### [Task to complete]
Repeat the stretch of entries below from the line with "И СОСТАВНЫЕ ЧИСЛА." through the line with "В кружковой работе, на". Include both ends and add nothing.

### [Supplied information]
━━━━━━━━━━━━━━━━━━━━
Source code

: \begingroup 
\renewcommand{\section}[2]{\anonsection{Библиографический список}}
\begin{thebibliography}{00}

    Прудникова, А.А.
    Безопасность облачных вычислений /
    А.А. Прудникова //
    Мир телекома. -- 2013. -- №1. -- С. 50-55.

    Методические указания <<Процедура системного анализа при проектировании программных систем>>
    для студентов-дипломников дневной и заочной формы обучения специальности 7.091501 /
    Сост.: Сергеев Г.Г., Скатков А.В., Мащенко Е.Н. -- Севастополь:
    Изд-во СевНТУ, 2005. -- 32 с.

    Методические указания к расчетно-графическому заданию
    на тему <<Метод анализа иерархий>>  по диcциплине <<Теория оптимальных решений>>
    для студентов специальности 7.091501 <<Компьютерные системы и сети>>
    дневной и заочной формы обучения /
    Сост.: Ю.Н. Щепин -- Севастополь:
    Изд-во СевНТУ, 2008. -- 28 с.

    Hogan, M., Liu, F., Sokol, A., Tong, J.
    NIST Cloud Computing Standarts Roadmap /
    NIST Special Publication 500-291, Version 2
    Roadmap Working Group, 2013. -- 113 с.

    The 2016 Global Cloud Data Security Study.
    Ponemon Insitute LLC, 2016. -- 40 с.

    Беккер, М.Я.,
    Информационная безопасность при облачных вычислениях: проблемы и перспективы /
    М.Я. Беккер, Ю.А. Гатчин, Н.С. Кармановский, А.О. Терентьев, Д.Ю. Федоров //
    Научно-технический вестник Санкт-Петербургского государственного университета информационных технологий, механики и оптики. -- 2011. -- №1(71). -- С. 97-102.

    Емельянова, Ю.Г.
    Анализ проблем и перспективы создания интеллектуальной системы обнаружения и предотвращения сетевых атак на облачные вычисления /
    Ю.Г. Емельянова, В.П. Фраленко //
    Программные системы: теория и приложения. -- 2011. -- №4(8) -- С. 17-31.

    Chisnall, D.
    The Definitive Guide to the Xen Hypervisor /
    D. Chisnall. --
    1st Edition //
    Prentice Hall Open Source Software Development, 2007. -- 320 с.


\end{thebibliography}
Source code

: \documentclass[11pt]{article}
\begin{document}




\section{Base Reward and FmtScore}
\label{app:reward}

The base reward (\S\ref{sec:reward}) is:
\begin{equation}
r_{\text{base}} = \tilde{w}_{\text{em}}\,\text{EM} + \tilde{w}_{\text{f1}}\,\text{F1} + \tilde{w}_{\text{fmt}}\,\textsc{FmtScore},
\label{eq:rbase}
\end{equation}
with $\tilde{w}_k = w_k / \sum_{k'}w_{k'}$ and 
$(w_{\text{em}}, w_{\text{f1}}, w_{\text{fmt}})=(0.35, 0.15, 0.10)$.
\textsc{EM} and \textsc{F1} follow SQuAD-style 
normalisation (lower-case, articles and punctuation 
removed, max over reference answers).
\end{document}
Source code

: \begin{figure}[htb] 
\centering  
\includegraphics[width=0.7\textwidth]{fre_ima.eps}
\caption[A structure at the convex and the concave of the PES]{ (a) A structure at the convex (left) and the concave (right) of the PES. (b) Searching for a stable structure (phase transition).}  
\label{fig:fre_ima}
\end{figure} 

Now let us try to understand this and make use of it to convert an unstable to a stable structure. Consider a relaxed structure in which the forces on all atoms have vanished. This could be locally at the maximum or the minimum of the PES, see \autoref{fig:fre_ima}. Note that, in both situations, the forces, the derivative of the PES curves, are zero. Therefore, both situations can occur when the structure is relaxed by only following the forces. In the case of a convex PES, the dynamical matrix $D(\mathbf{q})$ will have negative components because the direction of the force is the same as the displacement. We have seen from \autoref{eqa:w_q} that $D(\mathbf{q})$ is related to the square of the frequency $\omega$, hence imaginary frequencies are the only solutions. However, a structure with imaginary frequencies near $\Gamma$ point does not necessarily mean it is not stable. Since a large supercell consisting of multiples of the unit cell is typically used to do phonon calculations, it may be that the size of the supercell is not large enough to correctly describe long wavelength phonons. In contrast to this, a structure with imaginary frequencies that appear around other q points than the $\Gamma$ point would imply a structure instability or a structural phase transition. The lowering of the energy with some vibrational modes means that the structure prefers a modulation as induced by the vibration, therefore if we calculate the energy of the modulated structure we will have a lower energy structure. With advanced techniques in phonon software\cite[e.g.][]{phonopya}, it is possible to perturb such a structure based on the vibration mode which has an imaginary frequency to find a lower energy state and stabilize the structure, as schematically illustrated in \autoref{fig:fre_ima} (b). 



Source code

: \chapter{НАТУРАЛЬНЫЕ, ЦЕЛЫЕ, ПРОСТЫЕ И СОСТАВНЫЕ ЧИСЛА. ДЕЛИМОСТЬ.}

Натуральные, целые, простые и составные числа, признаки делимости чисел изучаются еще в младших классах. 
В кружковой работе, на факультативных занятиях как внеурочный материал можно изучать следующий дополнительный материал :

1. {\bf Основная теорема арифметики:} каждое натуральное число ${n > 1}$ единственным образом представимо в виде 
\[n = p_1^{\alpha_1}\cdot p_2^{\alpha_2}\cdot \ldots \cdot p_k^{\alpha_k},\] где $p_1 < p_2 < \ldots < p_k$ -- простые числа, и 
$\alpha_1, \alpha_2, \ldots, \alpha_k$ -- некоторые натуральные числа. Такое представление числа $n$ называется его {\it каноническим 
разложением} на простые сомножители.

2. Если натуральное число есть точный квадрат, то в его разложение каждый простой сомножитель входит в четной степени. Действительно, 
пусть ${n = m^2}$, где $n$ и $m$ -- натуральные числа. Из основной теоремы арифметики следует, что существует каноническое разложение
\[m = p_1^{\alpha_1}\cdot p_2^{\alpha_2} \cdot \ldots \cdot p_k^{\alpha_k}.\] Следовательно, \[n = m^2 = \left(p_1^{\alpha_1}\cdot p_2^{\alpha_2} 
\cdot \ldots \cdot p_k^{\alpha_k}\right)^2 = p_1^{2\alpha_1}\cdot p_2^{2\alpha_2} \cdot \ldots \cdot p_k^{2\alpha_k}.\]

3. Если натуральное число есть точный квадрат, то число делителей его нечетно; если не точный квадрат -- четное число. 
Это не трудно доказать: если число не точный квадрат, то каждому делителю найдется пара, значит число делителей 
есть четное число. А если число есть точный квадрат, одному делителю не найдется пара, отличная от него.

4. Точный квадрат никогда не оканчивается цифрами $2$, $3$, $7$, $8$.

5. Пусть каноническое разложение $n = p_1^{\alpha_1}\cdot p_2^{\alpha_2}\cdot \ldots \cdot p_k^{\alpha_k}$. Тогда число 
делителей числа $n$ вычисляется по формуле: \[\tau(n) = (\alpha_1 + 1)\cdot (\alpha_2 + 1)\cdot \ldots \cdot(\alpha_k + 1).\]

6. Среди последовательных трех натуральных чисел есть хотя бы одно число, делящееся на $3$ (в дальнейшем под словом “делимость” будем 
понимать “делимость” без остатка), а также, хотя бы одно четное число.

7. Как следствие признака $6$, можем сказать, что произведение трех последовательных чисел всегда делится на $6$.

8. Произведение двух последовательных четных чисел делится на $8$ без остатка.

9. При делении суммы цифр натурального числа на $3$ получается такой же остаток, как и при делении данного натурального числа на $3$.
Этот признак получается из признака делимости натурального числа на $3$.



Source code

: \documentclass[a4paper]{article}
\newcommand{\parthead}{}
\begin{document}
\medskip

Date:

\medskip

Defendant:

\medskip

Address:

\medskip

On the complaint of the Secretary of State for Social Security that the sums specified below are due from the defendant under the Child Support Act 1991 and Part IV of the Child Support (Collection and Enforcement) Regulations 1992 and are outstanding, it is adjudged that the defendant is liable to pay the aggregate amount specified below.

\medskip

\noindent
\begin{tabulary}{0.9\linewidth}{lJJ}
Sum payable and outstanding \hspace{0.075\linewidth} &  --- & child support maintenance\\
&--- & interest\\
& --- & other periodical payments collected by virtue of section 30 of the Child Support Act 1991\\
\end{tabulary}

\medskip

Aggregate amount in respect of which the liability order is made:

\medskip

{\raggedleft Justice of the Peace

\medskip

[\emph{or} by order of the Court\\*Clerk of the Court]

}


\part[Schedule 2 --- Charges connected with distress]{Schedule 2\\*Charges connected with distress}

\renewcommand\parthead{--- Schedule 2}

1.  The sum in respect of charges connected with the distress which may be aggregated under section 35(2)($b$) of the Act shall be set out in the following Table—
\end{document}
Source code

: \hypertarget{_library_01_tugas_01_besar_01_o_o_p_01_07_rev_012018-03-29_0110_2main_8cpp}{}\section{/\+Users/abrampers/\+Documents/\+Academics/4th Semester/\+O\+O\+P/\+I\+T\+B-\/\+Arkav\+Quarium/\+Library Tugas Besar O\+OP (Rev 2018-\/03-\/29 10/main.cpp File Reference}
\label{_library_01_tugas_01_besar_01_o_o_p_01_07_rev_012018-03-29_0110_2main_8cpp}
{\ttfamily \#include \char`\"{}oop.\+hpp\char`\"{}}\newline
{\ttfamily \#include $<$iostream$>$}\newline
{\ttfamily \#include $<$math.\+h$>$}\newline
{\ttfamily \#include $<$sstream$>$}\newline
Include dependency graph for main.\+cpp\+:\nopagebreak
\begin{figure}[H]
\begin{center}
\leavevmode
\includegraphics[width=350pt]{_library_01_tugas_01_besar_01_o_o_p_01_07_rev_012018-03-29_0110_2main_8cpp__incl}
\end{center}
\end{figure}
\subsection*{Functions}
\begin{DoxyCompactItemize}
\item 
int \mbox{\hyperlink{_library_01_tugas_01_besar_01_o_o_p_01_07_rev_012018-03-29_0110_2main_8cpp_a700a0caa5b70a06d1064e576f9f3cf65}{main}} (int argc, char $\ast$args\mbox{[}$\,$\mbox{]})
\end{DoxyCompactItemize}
━━━━━━━━━━━━━━━━━━━━
### [Answer space]
: \chapter{НАТУРАЛЬНЫЕ, ЦЕЛЫЕ, ПРОСТЫЕ И СОСТАВНЫЕ ЧИСЛА. ДЕЛИМОСТЬ.}

Натуральные, целые, простые и составные числа, признаки делимости чисел изучаются еще в младших классах. 
В кружковой работе, на факультативных занятиях как внеурочный материал можно изучать следующий дополнительный материал :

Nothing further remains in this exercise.